Segment Start: DATA RECORDS

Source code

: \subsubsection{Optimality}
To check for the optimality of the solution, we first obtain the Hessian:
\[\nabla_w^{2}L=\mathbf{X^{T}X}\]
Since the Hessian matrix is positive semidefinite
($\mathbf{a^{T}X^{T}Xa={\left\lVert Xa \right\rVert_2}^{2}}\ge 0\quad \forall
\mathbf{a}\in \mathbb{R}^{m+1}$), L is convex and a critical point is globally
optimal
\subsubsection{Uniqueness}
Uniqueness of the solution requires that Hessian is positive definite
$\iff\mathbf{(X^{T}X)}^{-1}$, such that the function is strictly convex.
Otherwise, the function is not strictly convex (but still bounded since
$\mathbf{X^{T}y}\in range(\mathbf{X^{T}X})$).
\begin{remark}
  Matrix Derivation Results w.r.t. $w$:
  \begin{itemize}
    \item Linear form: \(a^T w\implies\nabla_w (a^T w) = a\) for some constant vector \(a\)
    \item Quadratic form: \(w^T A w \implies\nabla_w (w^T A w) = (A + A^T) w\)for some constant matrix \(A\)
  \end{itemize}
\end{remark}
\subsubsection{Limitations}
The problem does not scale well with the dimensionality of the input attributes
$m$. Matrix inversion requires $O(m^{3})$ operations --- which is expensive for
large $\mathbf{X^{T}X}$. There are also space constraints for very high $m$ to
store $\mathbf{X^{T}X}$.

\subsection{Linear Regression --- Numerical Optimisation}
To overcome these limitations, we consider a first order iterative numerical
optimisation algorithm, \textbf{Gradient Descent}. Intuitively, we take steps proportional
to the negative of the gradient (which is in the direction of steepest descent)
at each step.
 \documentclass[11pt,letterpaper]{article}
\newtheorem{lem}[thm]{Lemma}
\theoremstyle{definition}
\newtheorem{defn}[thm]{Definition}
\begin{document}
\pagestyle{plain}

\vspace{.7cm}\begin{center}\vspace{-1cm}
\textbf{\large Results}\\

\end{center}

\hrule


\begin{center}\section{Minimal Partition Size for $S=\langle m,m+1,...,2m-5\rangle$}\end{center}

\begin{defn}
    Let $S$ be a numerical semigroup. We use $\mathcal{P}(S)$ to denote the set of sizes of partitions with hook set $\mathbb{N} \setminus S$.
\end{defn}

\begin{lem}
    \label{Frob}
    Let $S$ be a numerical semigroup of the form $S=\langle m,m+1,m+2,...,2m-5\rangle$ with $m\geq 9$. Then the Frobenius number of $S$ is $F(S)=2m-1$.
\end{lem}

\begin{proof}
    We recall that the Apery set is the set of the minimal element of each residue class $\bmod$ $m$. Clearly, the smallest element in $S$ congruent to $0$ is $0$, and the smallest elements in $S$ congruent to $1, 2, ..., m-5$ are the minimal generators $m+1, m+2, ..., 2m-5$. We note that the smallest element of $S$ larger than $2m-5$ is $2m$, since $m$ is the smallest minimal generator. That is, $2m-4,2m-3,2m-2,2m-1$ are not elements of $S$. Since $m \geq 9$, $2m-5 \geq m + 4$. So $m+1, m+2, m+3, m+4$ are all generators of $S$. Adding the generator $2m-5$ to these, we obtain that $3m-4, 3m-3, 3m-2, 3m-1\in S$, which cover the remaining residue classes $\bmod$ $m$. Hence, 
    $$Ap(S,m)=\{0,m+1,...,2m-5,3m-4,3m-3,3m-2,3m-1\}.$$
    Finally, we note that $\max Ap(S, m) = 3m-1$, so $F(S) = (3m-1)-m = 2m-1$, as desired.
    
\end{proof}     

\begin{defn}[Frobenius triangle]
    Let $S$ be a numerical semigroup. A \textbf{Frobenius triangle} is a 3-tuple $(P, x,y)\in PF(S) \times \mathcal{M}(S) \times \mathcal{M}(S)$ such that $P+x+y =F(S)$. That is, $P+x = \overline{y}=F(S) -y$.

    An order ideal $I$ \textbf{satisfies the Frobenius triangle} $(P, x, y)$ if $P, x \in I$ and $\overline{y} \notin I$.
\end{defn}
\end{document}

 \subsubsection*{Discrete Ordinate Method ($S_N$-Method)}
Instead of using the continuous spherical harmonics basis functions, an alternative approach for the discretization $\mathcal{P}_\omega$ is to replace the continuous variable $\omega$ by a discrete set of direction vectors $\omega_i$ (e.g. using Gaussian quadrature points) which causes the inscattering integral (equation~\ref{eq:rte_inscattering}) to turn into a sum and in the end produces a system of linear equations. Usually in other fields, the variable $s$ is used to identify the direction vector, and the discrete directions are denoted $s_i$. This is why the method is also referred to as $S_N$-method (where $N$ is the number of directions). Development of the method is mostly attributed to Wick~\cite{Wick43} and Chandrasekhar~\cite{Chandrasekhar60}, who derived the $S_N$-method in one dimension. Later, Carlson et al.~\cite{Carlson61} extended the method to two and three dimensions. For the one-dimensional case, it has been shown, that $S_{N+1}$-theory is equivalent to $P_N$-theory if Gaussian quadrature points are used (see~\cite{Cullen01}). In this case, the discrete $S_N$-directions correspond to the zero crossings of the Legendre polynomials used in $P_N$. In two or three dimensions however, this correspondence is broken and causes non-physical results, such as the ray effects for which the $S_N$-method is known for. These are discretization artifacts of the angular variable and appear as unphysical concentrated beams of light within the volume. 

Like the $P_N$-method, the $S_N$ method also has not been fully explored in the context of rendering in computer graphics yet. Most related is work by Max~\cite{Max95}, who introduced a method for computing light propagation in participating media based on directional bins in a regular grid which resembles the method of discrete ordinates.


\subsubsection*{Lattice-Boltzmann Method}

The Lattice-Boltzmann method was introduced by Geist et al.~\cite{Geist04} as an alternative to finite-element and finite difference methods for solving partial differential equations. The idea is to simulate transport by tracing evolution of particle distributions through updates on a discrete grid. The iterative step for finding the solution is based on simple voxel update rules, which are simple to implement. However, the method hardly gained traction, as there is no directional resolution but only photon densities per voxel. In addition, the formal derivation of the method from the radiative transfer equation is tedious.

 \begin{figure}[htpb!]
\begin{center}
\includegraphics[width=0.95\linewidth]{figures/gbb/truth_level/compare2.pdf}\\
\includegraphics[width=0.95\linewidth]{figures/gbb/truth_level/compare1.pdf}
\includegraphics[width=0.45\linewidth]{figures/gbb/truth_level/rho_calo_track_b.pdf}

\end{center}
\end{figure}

Segment End: DATA RECORDS

The answer should be all lines from the entries above that hold the word "each".

SOLUTION TO THIS TASK |
at each step.
    We recall that the Apery set is the set of the minimal element of each residue class $\bmod$ $m$. Clearly, the smallest element in $S$ congruent to $0$ is $0$, and the smallest elements in $S$ congruent to $1, 2, ..., m-5$ are the minimal generators $m+1, m+2, ..., 2m-5$. We note that the smallest element of $S$ larger than $2m-5$ is $2m$, since $m$ is the smallest minimal generator. That is, $2m-4,2m-3,2m-2,2m-1$ are not elements of $S$. Since $m \geq 9$, $2m-5 \geq m + 4$. So $m+1, m+2, m+3, m+4$ are all generators of $S$. Adding the generator $2m-5$ to these, we obtain that $3m-4, 3m-3, 3m-2, 3m-1\in S$, which cover the remaining residue classes $\bmod$ $m$. Hence, 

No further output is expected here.